Speaking to people I work with locally, even those who are enthusiastic about the Games, has highlighted a growing unease that as more Olympic security provisions are introduced, public space is gradually disappearing under a blanket of buffer zones and security cordons. Land that has been used for years by local people for recreation, such as Wanstead Flats and Leyton Marsh, has been appropriated and will be fenced off for use by the Olympic organisers, despite vociferous objections from nearby residents. We have no idea how close we dare approach these controlled areas and what may happen if we do.

Meanwhile, parts of the built environment of newly regenerated east London, like the Westfield Shopping Centre and its surroundings, are already privately-owned, patrolled by uniformed guards and monitored by CCTV. In a drive to delivery the 'perfect' Games, these measures – backed by a massive budget driving new technologies that are better able to watch over us – are spreading outwards. For example, the whole of Newham will be patrolled during the Games by a fleet of vehicles using Automatic Number Plate Recognition (ANPR) surveillance to monitor whether vehicles are owned by residents, backed by a new team of 'enforcement officers'. Everyone also expects the street-level containment of Stratford will involve a huge increase in the random and intrusive use of stop & search powers by the police, which even the local council's own research acknowledges is already a major cause of resentment amongst young people. With anything up to 23700 additional private security personnel on duty, there are also real concerns about how well these minimally-trained G4S staff will understand the limits on their powers – and whether anyone will really care too much if they exceed them.

 Unlike at previous Games, critical voices opposing the impact of the Olympics have been fairly weak and disjointed, so underlying local unease and resentment hardly registers against the relentless cheerleading from the London Organising Committee or the corporate sponsors. The realistic prospect of protest in east London during the Games is also low, not least because there is so little public space near to the main venue where it can even take place. That is why the focus for Newham Monitoring Project (NMP), the campaign group I am part of, is mainly to ensure that local people are aware of their rights this summer and have a way of seeking redress if they believe their civil liberties have been ignored. We are offering a dedicated Olympics telephone helpline backed by case workers, a basic rights information card, legal workshops for youth and community groups and, for the first time, trained Community Legal Observers near to event venues. Amidst the many people in fluorescent jackets around Stratford during the Games, we felt there should be some concerned primarily about the civil rights of local residents to carry on with their lives as normal.

There are also important practical reasons for monitoring the impact of the Olympics this summer. Having supported the family of Jean Charles de Menezes after he was shot dead at Stockwell station in 2005, a matter of weeks after the announcement of the successful London bid had been followed by an appalling attack on London commuters, NMP is very conscious that it is never more important to scrutinise policing and security than at times of heightened tension. Even if the chances of a major incident are slim, we have all seen how the possibility of panicked mistakes with frightening consequences are real.
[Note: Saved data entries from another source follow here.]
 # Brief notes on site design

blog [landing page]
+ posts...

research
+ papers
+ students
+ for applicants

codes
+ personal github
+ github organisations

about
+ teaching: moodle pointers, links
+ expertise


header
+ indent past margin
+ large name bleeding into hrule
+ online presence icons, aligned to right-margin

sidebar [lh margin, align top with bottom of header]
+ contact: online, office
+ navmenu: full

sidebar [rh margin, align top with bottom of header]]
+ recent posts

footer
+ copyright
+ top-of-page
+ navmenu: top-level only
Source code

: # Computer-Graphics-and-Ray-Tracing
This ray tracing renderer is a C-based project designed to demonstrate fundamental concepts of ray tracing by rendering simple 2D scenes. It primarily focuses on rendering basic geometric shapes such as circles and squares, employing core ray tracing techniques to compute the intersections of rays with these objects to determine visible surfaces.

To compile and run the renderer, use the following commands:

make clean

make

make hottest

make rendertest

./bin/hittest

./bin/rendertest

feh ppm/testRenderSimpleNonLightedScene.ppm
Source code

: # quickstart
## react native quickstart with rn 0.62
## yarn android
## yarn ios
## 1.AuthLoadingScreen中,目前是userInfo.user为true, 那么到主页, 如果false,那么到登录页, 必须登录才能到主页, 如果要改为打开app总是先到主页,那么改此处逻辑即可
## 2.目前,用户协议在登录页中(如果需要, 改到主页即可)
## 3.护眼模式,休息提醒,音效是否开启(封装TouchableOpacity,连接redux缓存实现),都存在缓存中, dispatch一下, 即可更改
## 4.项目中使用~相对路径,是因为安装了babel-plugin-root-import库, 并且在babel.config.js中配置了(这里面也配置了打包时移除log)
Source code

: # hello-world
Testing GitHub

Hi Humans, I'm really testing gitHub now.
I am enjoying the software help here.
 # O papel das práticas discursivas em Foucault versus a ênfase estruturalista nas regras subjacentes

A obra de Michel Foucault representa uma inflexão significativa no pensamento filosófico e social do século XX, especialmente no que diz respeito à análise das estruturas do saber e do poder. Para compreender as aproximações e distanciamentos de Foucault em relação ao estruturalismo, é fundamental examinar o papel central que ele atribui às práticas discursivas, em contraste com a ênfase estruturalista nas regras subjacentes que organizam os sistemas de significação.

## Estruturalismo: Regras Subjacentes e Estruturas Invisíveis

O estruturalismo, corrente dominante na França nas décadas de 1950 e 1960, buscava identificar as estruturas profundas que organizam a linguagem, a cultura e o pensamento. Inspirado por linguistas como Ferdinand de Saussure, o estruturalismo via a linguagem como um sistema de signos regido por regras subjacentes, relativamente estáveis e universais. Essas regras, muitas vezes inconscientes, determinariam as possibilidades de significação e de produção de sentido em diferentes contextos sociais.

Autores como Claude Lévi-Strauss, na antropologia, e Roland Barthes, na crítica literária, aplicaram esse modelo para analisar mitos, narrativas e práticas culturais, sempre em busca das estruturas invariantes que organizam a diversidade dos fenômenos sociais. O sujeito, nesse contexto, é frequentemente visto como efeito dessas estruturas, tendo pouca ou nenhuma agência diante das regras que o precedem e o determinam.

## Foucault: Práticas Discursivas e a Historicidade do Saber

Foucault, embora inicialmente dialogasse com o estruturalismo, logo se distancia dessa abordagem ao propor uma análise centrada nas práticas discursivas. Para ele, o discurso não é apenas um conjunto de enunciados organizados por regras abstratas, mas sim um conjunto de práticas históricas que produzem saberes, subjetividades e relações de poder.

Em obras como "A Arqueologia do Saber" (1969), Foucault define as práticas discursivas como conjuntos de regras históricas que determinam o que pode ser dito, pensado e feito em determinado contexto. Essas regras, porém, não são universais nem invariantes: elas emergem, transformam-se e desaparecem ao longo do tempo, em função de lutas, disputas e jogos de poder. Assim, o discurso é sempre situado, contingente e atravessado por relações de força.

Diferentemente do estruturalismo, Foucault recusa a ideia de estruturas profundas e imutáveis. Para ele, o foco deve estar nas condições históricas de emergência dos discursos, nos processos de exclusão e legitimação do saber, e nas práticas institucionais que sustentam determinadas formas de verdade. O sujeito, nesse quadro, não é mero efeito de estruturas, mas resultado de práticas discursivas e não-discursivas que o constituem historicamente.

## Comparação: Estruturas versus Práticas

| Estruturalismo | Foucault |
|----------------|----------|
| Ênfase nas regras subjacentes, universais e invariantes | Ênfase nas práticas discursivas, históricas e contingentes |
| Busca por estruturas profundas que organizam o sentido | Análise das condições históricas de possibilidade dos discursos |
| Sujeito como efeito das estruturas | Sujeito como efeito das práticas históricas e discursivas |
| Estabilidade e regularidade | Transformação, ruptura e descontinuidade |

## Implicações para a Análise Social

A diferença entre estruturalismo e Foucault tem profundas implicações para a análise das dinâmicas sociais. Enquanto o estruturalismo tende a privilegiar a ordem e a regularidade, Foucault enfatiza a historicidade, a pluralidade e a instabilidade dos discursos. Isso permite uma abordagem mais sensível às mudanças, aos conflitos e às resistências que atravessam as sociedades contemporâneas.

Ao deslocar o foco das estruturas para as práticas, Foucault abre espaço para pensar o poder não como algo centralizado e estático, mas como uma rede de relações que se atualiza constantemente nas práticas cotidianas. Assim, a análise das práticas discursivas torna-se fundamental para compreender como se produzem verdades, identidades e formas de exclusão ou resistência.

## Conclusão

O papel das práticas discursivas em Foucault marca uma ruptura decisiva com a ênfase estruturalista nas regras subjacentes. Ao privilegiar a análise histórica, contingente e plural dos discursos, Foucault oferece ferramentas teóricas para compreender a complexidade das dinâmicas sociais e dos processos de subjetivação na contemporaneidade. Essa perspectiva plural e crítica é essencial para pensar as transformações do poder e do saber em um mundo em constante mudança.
 There is the issue, too, of the 'Olympic security inheritance'. The fencing and 'sterile zones', the CCTV cameras, the carefully crafted public order and anti-terrorism planning and the new technologies were intended to remain long after the Games are over. We know, for instance, that Newham council plans to buy the ANPR vehicles and keep its 'enforcement database', whilst east London's newest permanent sporting venue will inevitably require high levels of security well in the future (it hosts the World Athletics Championships in 2017). London 2012 is therefore a testing ground for a legacy that few people expected back in 2005, one designed to place severe limits on uncontrolled public space in east London with relative ease. As other host cities have shown, the surveillance and communication systems designed to monitor traffic and the movement of visitors also happen to be very helpful in monitoring public gatherings and the maintenance of 'public order'.